High cost of keeping district’s lights on

Falkirk Council needs to shrink its carbon footprint by cutting energy bills
Falkirk Council needs to shrink its carbon footprint by cutting energy bills

A five-year plan that could shrink its carbon footprint and save Falkirk Council £6 million on its utility bills by the start of the next decade has been agreed.

The new approach detailed in its latest Carbon Management Plan could slash carbon dioxide emissions by nearly 13,000 tonnes by 2021.

Members of the council’s executive rubber stamped the way ahead when it met.

The plan scrutinises the carbon footprint the council produces running its buildings and services.

The executive was warned if action to cut the council’s CO2 emissions is not taken now it is expected that by 2021 they will have increased by 11 per cent and result in an additional £4 million annual spend.

Now the focus is to slow the growth by nearly half to six per cent over the period by rolling out a series of projects that will reduce how much energy the council uses.

Costs associated with energy, water, transport and waste are increasing at a faster rate than the council can implement changes in use.

In her report, Rhona Geisler, director of development services, said: “We are effectively running to stand still.

“Business as usual is not an option. A step change is required to stabilise the carbon footprint. Additional projects and policies must be developed and fast tracked to implementation.

“At present Falkirk Council is short of demonstrating any substantial contribution to the national CO2 reduction targets.”

How the council operates over the next five years will be key to delivering the potential savings identified.

Ways of stabilising the growth of emissions and introducing ambitious schemes to reduce them by 2.5 per cent year on year which together could avoid costs of around £4 million will be explored - and will include:

* ‘smarter’ use of its offices by maximising their occupancy;

* raising staff awareness about energy efficiency;

* purchasing vehicles with low CO2 emissions.

Plans already agreed, including introducing more efficient street lighting, replacing heating systems in some primary schools, installing more energy efficient equipment at Falkirk Crematorium and fitting LED lighting in high schools will push that figure to nearly £6 million.
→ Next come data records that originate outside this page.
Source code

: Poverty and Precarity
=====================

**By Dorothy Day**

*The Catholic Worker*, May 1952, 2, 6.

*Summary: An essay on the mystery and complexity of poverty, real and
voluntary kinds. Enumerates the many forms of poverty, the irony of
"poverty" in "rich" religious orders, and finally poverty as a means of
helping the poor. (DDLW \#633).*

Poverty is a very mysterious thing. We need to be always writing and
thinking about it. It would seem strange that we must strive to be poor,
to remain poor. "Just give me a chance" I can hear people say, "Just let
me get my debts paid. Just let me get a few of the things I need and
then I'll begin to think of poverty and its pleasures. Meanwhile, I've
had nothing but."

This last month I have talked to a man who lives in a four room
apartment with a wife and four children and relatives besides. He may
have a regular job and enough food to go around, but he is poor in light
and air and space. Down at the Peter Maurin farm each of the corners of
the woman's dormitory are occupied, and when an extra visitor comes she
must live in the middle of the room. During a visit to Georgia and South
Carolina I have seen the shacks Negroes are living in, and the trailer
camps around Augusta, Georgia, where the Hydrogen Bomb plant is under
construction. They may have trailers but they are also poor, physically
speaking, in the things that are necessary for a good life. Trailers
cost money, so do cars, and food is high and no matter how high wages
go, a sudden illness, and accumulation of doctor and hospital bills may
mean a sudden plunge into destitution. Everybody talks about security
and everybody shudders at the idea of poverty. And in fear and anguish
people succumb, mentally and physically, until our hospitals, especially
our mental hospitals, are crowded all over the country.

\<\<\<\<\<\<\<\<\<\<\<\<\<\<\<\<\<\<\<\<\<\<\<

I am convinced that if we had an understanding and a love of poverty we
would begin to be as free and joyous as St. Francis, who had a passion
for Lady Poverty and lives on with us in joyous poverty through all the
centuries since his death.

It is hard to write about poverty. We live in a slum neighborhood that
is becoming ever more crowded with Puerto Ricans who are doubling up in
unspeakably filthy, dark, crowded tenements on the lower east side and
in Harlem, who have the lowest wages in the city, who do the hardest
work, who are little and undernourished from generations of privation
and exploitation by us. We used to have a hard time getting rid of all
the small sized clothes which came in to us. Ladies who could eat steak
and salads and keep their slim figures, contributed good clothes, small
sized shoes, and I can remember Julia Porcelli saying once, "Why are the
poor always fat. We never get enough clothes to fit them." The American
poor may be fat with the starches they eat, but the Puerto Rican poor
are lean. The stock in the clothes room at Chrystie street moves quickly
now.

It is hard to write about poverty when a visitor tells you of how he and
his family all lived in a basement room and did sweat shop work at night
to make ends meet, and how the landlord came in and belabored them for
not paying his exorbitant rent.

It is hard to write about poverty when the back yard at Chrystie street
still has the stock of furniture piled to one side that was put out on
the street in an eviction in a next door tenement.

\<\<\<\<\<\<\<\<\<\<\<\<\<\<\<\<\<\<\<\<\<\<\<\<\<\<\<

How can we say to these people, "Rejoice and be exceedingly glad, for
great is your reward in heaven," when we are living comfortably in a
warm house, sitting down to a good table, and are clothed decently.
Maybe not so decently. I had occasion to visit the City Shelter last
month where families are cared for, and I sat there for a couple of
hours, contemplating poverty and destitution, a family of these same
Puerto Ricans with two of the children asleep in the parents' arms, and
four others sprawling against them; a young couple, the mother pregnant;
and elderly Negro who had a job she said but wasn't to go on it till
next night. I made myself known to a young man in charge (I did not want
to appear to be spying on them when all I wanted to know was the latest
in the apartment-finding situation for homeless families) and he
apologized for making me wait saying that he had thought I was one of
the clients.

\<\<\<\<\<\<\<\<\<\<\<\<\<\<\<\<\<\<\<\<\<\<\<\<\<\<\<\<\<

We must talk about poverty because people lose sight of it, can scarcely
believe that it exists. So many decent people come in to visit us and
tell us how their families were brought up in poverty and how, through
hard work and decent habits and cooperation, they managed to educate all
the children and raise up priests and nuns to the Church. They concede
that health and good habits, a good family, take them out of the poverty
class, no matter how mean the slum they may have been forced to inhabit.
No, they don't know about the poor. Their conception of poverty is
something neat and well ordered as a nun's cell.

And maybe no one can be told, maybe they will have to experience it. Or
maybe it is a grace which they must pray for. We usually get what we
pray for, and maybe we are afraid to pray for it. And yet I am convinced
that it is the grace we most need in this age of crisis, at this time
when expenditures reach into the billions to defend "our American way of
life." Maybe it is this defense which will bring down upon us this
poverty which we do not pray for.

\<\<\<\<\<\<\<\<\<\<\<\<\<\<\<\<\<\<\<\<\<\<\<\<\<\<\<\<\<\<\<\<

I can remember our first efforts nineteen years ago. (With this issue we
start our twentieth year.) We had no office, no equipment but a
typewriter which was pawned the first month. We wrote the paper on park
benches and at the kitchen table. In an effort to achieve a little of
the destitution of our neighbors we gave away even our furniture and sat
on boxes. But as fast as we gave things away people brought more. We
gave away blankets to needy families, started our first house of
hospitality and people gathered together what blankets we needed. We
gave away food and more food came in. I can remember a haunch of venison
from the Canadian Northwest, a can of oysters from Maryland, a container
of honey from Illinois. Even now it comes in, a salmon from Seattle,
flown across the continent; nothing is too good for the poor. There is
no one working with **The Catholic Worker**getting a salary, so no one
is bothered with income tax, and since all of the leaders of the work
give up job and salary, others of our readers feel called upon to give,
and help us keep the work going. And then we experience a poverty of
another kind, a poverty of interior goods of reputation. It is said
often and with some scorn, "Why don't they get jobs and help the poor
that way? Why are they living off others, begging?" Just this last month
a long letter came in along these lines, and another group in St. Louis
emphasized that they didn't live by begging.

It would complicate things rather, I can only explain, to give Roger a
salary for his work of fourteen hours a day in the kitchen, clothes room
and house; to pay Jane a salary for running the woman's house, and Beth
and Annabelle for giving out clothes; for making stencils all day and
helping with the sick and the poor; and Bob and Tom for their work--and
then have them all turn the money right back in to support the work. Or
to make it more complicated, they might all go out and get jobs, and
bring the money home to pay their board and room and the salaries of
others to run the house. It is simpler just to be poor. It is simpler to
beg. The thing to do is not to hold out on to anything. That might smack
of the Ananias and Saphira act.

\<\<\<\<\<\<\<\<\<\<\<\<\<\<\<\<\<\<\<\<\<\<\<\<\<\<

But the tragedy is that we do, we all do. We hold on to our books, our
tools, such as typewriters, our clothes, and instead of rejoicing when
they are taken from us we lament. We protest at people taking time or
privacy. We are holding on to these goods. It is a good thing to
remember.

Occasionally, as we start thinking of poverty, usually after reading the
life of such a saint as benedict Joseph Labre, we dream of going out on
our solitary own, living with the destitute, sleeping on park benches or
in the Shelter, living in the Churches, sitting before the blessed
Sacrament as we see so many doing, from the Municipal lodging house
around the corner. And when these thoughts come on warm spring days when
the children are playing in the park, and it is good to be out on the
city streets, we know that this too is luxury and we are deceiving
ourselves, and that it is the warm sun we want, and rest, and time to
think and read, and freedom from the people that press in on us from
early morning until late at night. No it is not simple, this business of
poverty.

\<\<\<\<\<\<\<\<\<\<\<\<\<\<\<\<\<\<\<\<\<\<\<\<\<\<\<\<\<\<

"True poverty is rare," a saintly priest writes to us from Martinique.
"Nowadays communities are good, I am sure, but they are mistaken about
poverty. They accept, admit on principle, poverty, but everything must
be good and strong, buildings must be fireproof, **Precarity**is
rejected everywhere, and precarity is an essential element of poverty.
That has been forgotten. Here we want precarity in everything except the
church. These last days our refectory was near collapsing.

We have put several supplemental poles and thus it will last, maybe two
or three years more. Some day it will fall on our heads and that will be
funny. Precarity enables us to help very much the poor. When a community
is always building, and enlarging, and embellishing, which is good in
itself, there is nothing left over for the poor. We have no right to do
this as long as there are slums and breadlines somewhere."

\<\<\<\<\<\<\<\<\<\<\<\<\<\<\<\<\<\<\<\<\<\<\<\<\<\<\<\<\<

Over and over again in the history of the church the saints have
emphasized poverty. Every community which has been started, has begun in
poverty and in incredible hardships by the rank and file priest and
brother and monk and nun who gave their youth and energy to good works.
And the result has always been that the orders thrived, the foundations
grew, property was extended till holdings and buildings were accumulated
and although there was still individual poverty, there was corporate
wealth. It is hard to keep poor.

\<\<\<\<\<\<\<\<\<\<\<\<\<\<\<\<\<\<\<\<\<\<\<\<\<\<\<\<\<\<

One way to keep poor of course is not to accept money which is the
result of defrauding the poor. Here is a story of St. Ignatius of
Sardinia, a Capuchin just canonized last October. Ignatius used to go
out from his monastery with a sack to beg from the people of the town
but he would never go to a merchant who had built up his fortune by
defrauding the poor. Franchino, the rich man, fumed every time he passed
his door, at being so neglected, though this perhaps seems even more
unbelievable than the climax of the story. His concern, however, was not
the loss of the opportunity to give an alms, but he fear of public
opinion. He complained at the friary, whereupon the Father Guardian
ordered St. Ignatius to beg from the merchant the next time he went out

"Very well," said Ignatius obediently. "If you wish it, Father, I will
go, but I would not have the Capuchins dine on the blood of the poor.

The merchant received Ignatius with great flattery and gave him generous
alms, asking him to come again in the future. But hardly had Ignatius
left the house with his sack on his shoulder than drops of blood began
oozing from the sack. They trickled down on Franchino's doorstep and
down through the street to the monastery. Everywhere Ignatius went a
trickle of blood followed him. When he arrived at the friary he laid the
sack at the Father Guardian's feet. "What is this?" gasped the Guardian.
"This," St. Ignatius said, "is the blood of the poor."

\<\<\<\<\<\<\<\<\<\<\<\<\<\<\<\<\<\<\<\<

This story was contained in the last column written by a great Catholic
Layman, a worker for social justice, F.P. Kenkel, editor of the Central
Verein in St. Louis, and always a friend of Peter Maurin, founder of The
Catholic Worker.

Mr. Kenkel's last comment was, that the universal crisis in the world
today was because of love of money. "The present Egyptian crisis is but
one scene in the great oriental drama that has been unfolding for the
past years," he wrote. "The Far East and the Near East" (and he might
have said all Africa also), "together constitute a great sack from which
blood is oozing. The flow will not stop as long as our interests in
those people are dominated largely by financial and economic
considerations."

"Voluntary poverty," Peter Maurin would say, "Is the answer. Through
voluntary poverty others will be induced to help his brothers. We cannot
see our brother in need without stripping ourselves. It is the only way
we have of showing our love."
Since the council started tracking its energy and carbon emissions eight years ago the amount used has grown steadily by around three per cent and CO2 emissions by 13 per cent.

The need to increase the size of the council operation to meet the demands of a population that has grown by four per cent, coupled with rising energy and fuel bills, has led to carbon related costs soaring from £5.9 to £10.3 million.
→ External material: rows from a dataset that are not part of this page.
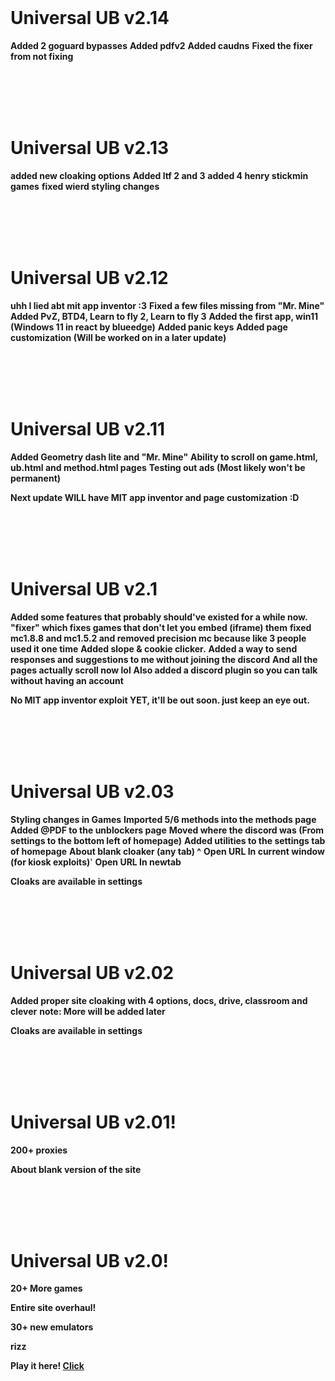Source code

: <br>

# **Universal UB v2.14**

**Added 2 goguard bypasses**
**Added pdfv2**
**Added caudns**
**Fixed the fixer from not fixing**

<br><br><br><br>

# **Universal UB v2.13**

**added new cloaking options**
**Added ltf 2 and 3**
**added 4 henry stickmin games**
**fixed wierd styling changes**

<br><br><br><br>

# **Universal UB v2.12**

**uhh I lied abt mit app inventor :3**
**Fixed a few files missing from "Mr. Mine"**
**Added PvZ, BTD4, Learn to fly 2, Learn to fly 3**
**Added the first app, win11 (Windows 11 in react by blueedge)**
**Added panic keys**
**Added page customization (Will be worked on in a later update)**

<br><br><br><br>

# **Universal UB v2.11**

**Added Geometry dash lite and "Mr. Mine"**
**Ability to scroll on game.html, ub.html and method.html pages**
**Testing out ads (Most likely won't be permanent)**

**Next update WILL have MIT app inventor and page customization :D**

<br><br><br><br>

# **Universal UB v2.1**

**Added some features that probably should've existed for a while now.**
**"fixer" which fixes games that don't let you embed (iframe) them**
**fixed mc1.8.8 and mc1.5.2 and removed precision mc because like 3 people used it one time**
**Added slope & cookie clicker.**
**Added a way to send responses and suggestions to me without joining the discord**
**And all the pages actually scroll now lol**
**Also added a discord plugin so you can talk without having an account**

**No MIT app inventor exploit YET, it'll be out soon. just keep an eye out.**

<br><br><br><br>

# **Universal UB v2.03**

**Styling changes in Games**
**Imported 5/6 methods into the methods page**
**Added @PDF to the unblockers page**
**Moved where the discord was (From settings to the bottom left of homepage)**
**Added utilities to the settings tab of homepage**
**About blank cloaker (any tab) ^**
**Open URL In current window (for kiosk exploits)**'
**Open URL In newtab**

**Cloaks are available in settings**

<br><br><br><br>

# **Universal UB v2.02**

**Added proper site cloaking with 4 options, docs, drive, classroom and clever**
**note: More will be added later**

**Cloaks are available in settings**

<br><br><br><br>

# **Universal UB v2.01!**
**200+ proxies**

**About blank version of the site**

<br><br><br><br>

# **Universal UB v2.0!**
**20+ More games**

**Entire site overhaul!**

**30+ new emulators**

**rizz**

**Play it here! [Click](https://uniub.github.io)**

<br>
Falkirk is now one of only “a few” Scottish local authorities whose carbon emissions have continued to grow - overtaking all the benefits gained from carbon and financial savings delivered by projects in the past.

The Climate Change (Scotland) Act of 2009 calls for every public body in the country to contribute to national targets to cut carbon dioxide by 42 per cent and generate 100 per cent of its electricity needs by 2020.